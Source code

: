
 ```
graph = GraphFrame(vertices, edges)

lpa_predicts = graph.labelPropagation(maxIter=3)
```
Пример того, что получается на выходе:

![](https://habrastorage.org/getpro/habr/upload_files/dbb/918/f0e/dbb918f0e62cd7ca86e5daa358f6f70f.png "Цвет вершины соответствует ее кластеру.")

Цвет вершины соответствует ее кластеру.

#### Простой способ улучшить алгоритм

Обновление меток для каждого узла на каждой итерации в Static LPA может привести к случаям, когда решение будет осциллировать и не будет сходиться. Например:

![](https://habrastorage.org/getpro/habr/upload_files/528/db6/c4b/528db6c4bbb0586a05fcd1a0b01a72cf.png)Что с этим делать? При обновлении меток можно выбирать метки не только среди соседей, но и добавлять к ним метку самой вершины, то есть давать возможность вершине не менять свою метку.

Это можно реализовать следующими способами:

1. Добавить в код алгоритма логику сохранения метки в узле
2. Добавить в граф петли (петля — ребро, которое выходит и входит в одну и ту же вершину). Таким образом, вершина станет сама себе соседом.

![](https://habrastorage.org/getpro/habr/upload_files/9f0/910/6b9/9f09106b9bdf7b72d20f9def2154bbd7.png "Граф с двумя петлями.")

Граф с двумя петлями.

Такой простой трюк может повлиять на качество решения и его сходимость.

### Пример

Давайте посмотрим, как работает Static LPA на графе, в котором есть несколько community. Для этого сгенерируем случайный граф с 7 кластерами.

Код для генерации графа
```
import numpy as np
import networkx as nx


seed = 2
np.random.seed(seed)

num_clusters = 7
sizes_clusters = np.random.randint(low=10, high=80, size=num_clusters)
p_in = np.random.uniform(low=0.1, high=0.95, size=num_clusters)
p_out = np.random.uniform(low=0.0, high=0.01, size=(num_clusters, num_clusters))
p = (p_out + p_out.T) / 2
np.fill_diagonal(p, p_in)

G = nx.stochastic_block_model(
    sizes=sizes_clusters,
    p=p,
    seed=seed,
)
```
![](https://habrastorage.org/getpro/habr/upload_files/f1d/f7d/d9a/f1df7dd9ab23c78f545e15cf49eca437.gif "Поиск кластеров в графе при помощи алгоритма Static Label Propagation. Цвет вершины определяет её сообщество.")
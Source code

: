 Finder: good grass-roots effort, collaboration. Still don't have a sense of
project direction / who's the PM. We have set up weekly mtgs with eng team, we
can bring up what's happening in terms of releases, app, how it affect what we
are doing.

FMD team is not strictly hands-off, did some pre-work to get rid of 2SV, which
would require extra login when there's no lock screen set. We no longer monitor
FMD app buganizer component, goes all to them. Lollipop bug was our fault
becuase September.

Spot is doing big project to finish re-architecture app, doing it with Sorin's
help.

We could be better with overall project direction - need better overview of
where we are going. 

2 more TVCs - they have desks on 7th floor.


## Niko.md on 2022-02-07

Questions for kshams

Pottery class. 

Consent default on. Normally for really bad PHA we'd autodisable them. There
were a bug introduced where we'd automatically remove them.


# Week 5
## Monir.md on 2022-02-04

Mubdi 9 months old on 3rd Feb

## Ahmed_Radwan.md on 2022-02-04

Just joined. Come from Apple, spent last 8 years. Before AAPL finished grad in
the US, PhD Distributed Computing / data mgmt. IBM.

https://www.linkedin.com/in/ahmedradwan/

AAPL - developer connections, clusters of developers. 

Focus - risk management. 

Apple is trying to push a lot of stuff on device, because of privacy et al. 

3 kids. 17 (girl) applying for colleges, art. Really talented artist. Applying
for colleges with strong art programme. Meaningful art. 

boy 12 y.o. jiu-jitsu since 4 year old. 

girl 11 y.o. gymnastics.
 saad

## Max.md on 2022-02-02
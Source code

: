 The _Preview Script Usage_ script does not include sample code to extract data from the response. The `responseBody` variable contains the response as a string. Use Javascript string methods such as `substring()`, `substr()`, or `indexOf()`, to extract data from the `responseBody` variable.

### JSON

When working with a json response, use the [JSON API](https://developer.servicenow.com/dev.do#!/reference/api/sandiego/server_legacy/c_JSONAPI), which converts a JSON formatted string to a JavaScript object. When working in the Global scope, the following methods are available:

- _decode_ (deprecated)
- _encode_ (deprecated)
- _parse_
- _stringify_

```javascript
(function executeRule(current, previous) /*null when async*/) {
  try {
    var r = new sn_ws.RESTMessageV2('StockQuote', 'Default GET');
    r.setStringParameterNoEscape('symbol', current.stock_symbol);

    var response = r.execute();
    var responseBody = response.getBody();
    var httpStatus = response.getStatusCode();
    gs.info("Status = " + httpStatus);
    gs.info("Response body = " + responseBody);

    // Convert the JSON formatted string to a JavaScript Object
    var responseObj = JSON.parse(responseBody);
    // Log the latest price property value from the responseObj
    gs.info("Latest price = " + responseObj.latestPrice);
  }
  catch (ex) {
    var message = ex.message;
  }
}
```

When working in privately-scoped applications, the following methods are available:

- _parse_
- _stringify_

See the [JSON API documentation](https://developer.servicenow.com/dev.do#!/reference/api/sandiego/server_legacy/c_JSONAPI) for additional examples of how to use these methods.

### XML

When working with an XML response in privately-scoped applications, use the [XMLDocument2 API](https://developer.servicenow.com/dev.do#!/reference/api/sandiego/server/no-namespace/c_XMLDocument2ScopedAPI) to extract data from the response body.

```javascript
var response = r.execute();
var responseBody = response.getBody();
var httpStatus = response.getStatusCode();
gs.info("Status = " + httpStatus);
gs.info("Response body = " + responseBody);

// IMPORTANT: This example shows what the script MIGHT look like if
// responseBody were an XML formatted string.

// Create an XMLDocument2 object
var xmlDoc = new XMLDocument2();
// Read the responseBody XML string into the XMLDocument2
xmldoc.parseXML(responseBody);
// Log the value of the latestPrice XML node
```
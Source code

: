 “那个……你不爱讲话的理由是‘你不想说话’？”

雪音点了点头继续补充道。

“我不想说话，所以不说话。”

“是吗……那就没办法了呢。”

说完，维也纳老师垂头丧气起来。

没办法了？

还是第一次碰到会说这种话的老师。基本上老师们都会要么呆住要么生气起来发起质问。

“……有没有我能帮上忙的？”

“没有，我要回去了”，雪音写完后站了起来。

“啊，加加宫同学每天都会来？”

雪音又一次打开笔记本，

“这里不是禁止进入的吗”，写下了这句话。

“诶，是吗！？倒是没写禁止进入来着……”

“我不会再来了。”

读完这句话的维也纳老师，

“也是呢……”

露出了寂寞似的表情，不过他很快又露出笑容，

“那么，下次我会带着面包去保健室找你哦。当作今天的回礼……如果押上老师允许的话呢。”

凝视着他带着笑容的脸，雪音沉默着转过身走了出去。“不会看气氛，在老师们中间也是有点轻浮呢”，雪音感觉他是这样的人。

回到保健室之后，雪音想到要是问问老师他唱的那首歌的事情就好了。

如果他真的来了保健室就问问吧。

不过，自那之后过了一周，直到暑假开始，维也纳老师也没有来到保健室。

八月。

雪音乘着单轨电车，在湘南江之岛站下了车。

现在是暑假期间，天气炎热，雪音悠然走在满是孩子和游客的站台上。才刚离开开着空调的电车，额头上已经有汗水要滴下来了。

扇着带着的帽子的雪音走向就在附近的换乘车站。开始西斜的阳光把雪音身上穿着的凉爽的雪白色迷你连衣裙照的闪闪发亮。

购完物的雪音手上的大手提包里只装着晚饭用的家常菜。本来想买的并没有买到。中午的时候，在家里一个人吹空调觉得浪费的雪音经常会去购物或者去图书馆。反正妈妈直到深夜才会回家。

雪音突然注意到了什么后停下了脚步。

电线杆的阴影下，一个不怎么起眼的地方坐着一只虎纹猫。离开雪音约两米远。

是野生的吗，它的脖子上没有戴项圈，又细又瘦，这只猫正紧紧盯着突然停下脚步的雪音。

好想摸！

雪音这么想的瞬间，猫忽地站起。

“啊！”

───

From the data above, show each line that contains "random".

np.random.seed(seed)
sizes_clusters = np.random.randint(low=10, high=80, size=num_clusters)
p_in = np.random.uniform(low=0.1, high=0.95, size=num_clusters)
p_out = np.random.uniform(low=0.0, high=0.01, size=(num_clusters, num_clusters))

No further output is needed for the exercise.